### Recorded data
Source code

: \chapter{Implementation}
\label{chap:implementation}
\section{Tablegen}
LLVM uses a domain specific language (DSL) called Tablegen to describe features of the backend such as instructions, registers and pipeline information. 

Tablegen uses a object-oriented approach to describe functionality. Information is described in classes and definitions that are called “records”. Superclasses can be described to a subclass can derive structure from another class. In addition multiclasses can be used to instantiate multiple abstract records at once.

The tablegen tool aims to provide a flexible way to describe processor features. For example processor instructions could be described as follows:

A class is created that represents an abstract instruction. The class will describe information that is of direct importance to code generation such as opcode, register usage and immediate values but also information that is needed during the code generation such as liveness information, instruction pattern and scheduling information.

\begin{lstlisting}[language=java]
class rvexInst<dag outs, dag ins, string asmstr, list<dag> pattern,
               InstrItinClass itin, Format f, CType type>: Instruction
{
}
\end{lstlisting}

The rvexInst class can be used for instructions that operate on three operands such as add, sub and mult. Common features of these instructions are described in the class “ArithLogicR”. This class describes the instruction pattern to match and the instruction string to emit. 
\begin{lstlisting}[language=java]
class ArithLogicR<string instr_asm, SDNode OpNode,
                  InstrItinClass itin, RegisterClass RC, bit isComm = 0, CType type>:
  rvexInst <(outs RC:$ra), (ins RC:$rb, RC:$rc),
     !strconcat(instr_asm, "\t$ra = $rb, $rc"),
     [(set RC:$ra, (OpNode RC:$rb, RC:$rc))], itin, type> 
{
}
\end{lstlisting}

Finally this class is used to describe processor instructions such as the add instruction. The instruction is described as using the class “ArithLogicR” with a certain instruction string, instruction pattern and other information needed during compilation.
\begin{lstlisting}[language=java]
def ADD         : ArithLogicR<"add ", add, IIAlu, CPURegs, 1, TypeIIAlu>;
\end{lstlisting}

### Problem to work on
Check each line of the material for the word "CType". Copy the ones that have it.

### Written answer
               InstrItinClass itin, Format f, CType type>: Instruction
                  InstrItinClass itin, RegisterClass RC, bit isComm = 0, CType type>:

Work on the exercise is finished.